Source data section start

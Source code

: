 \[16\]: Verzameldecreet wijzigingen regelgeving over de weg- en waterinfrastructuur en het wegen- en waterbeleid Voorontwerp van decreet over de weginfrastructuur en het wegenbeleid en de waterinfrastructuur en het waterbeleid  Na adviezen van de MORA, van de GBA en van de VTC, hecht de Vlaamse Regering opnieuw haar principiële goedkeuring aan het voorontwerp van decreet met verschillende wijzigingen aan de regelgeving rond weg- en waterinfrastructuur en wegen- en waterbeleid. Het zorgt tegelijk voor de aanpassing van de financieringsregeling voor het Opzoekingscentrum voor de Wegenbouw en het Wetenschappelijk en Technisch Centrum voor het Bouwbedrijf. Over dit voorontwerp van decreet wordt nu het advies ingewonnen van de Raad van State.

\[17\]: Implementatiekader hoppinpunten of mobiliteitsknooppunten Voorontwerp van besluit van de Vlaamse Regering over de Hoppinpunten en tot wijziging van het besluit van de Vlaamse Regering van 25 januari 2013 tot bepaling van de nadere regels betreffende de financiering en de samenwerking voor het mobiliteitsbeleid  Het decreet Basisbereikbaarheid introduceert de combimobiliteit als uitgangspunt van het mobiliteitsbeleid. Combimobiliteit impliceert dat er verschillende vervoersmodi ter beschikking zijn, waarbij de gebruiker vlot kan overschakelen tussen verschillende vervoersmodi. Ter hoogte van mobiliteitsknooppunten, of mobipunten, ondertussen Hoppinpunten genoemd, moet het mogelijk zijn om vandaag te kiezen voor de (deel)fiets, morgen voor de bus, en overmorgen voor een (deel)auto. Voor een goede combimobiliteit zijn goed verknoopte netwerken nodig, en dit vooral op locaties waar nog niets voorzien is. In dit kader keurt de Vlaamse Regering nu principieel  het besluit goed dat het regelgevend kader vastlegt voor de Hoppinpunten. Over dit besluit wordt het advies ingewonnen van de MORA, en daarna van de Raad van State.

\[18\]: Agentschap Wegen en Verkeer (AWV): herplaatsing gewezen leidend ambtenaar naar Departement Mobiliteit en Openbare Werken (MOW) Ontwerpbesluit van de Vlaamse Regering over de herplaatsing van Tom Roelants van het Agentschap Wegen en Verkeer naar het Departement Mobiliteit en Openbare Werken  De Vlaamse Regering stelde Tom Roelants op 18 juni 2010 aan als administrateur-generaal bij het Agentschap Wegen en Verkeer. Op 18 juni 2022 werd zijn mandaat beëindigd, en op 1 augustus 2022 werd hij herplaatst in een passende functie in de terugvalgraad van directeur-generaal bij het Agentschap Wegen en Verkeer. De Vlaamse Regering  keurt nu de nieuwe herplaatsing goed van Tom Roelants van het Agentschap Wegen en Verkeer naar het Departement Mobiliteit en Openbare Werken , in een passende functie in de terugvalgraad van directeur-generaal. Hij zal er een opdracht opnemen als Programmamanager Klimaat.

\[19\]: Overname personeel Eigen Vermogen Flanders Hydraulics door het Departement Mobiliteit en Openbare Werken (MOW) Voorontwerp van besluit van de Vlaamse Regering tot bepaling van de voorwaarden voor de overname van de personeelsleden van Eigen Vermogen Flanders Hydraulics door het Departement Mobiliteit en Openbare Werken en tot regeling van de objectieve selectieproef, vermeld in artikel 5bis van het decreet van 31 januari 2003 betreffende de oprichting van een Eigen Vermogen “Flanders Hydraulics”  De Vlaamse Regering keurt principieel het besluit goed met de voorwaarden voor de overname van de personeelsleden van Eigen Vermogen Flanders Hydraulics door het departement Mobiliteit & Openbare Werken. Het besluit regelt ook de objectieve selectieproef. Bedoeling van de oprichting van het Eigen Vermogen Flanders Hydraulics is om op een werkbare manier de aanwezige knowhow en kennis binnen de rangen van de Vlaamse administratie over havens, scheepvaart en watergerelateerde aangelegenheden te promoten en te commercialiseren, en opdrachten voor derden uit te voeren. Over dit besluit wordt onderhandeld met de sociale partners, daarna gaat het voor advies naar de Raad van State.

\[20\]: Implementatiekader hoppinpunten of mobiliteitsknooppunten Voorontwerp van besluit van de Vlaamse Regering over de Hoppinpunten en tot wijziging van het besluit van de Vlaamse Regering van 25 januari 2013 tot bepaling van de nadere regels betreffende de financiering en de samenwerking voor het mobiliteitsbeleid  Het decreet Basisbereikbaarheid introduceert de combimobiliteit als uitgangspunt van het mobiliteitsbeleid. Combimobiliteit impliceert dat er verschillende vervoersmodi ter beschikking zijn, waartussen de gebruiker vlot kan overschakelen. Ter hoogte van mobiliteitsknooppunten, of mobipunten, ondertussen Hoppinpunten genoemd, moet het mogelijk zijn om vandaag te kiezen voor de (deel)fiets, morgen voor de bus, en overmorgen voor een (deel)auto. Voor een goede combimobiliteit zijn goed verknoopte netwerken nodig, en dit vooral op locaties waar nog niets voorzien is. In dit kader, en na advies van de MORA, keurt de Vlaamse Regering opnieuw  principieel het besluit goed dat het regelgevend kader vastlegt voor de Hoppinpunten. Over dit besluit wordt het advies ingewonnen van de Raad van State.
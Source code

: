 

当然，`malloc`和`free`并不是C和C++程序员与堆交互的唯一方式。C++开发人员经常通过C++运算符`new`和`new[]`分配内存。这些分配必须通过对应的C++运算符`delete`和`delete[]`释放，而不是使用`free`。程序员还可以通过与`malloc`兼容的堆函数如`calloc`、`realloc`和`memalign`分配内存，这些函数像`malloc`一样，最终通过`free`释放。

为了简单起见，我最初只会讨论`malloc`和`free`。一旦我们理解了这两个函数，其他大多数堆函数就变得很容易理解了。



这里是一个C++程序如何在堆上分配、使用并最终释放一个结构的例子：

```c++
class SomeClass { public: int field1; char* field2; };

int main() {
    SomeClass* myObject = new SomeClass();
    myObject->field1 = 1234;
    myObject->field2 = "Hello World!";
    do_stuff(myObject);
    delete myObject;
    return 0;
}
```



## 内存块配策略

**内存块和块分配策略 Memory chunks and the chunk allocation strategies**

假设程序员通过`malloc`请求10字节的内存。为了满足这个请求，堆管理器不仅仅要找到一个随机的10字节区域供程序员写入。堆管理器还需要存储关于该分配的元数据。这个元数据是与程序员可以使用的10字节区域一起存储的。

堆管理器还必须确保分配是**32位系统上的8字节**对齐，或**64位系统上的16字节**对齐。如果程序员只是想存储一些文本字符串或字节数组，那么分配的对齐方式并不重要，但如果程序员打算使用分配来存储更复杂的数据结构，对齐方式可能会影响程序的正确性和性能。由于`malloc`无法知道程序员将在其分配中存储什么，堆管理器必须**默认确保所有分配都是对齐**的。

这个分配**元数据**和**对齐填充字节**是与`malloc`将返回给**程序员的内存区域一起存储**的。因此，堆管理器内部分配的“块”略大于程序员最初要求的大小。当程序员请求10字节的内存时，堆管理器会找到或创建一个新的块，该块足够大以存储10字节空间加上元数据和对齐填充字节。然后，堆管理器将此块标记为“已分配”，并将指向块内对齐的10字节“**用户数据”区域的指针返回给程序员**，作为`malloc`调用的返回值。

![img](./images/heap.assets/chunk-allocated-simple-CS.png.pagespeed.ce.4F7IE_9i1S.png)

Source data section end

__Work required__
Check all the records above and select each line where the string "malloc" is found.

__Task output__
当然，`malloc`和`free`并不是C和C++程序员与堆交互的唯一方式。C++开发人员经常通过C++运算符`new`和`new[]`分配内存。这些分配必须通过对应的C++运算符`delete`和`delete[]`释放，而不是使用`free`。程序员还可以通过与`malloc`兼容的堆函数如`calloc`、`realloc`和`memalign`分配内存，这些函数像`malloc`一样，最终通过`free`释放。
为了简单起见，我最初只会讨论`malloc`和`free`。一旦我们理解了这两个函数，其他大多数堆函数就变得很容易理解了。
假设程序员通过`malloc`请求10字节的内存。为了满足这个请求，堆管理器不仅仅要找到一个随机的10字节区域供程序员写入。堆管理器还需要存储关于该分配的元数据。这个元数据是与程序员可以使用的10字节区域一起存储的。
堆管理器还必须确保分配是**32位系统上的8字节**对齐，或**64位系统上的16字节**对齐。如果程序员只是想存储一些文本字符串或字节数组，那么分配的对齐方式并不重要，但如果程序员打算使用分配来存储更复杂的数据结构，对齐方式可能会影响程序的正确性和性能。由于`malloc`无法知道程序员将在其分配中存储什么，堆管理器必须**默认确保所有分配都是对齐**的。
这个分配**元数据**和**对齐填充字节**是与`malloc`将返回给**程序员的内存区域一起存储**的。因此，堆管理器内部分配的“块”略大于程序员最初要求的大小。当程序员请求10字节的内存时，堆管理器会找到或创建一个新的块，该块足够大以存储10字节空间加上元数据和对齐填充字节。然后，堆管理器将此块标记为“已分配”，并将指向块内对齐的10字节“**用户数据”区域的指针返回给程序员**，作为`malloc`调用的返回值。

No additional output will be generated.